§ Information supplied:
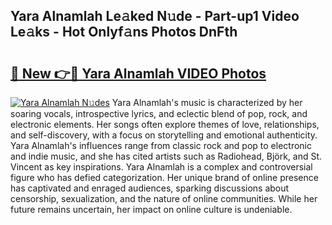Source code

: ## Yara Alnamlah Le𝚊ked N𝚞de - Part-up1 Video Le𝚊ks - Hot Onlyf𝚊ns Photos DnFth

# <h2><a href="http://ab48729.deff.icu/?id=Yara+Alnamlah">🔗 New 👉🔴 Yara Alnamlah VIDEO Photos</a></h2>

[![Yara Alnamlah N𝚞des](https://i.imgur.com/rIISA9y.gif)](http://ab48729.deff.icu/?id=Yara+Alnamlah)
Yara Alnamlah's music is characterized by her soaring vocals, introspective lyrics, and eclectic blend of pop, rock, and electronic elements. Her songs often explore themes of love, relationships, and self-discovery, with a focus on storytelling and emotional authenticity. Yara Alnamlah's influences range from classic rock and pop to electronic and indie music, and she has cited artists such as Radiohead, Björk, and St. Vincent as key inspirations. Yara Alnamlah is a complex and controversial figure who has defied categorization. Her unique brand of online presence has captivated and enraged audiences, sparking discussions about censorship, sexualization, and the nature of online communities. While her future remains uncertain, her impact on online culture is undeniable.
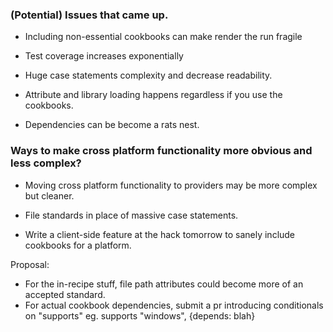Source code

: ### (Potential) Issues that came up.

- Including non-essential cookbooks can make render the run fragile

- Test coverage increases exponentially

- Huge case statements complexity and decrease readability. 

- Attribute and library loading happens regardless if you use the cookbooks.

- Dependencies can be become a rats nest.

### Ways to make cross platform functionality more obvious and less complex?

- Moving cross platform functionality to providers may be more complex but cleaner.

- File standards in place of massive case statements.

- Write a client-side feature at the hack tomorrow to sanely include cookbooks for a platform.

Proposal:
- For the in-recipe stuff, file path attributes could become more of an accepted standard.
- For actual cookbook dependencies, submit a pr introducing conditionals on "supports"
eg. supports "windows", {depends: blah}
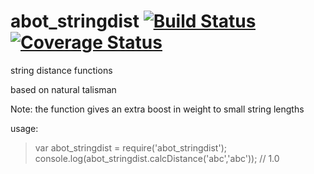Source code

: # abot_stringdist  [![Build Status](https://travis-ci.org/jfseb/abot_stringdist.svg?branch=master)](https://travis-ci.org/jfseb/abot_stringdist)[![Coverage Status](https://coveralls.io/repos/github/jfseb/abot_stringdist/badge.svg)](https://coveralls.io/github/jfseb/abot_stringdist)

string distance functions

based on natural
         talisman


Note: the function gives an extra boost in weight to small string lengths

usage:
>
>  var abot_stringdist = require('abot_stringdist');
>  console.log(abot_stringdist.calcDistance('abc','abc'));  // 1.0



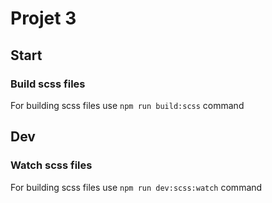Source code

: # Projet 3

## Start

### Build scss files

For building scss files use `npm run build:scss` command

## Dev

### Watch scss files

For building scss files use `npm run dev:scss:watch` command
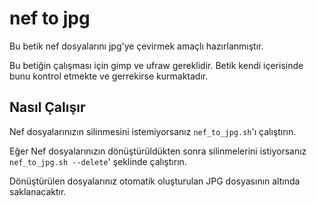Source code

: # nef to jpg
Bu betik nef dosyalarını jpg'ye çevirmek amaçlı hazırlanmıştır.

Bu betiğin çalışması için gimp ve ufraw gereklidir.
Betik kendi içerisinde bunu kontrol etmekte ve gerrekirse kurmaktadır.

## Nasıl Çalışır

Nef dosyalarınızın silinmesini istemiyorsanız `nef_to_jpg.sh`'ı çalıştırın.

Eğer Nef dosyalarınızın dönüştürüldükten sonra silinmelerini istiyorsanız `nef_to_jpg.sh --delete`' şeklinde çalıştırın.

Dönüştürülen dosyalarınız otomatik oluşturulan JPG dosyasının altında saklanacaktır. 
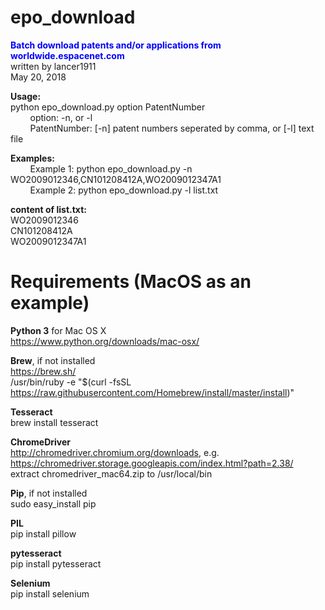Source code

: # epo_download
<b><font color="blue">Batch download patents and/or applications from worldwide.espacenet.com</font></b><br>
written by lancer1911<br>
May 20, 2018

<b>Usage:</b><br>
python epo_download.py option PatentNumber<br>
&nbsp;&nbsp;&nbsp;&nbsp;&nbsp;&nbsp;&nbsp;&nbsp;option: -n, or -l<br>
&nbsp;&nbsp;&nbsp;&nbsp;&nbsp;&nbsp;&nbsp;&nbsp;PatentNumber: [-n] patent numbers seperated by comma, or [-l] text file

<b>Examples:</b><br>
&nbsp;&nbsp;&nbsp;&nbsp;&nbsp;&nbsp;&nbsp;&nbsp;Example 1: python epo_download.py -n WO2009012346,CN101208412A,WO2009012347A1<br>
&nbsp;&nbsp;&nbsp;&nbsp;&nbsp;&nbsp;&nbsp;&nbsp;Example 2: python epo_download.py -l list.txt

<b>content of list.txt:</b><br>
WO2009012346<br>
CN101208412A<br>
WO2009012347A1<br>

# Requirements (MacOS as an example)
<b>Python 3</b> for Mac OS X<br>
https://www.python.org/downloads/mac-osx/<br>

<b>Brew</b>, if not installed<br>
https://brew.sh/ <br>
/usr/bin/ruby -e "$(curl -fsSL https://raw.githubusercontent.com/Homebrew/install/master/install)"<br>

<b>Tesseract</b><br>
brew install tesseract<br>

<b>ChromeDriver</b><br>
http://chromedriver.chromium.org/downloads, e.g.<br>
https://chromedriver.storage.googleapis.com/index.html?path=2.38/<br>
extract chromedriver_mac64.zip to /usr/local/bin

<b>Pip</b>, if not installed<br>
sudo easy_install pip<br>

<b>PIL</b><br>
pip install pillow<br>

<b>pytesseract</b><br>
pip install pytesseract<br>

<b>Selenium</b><br>
pip install selenium<br>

§ Task description:
Sift the material for lines that include the word "scss", and copy each one.

§ Exercise output:
### Build scss files
For building scss files use `npm run build:scss` command
### Watch scss files
For building scss files use `npm run dev:scss:watch` command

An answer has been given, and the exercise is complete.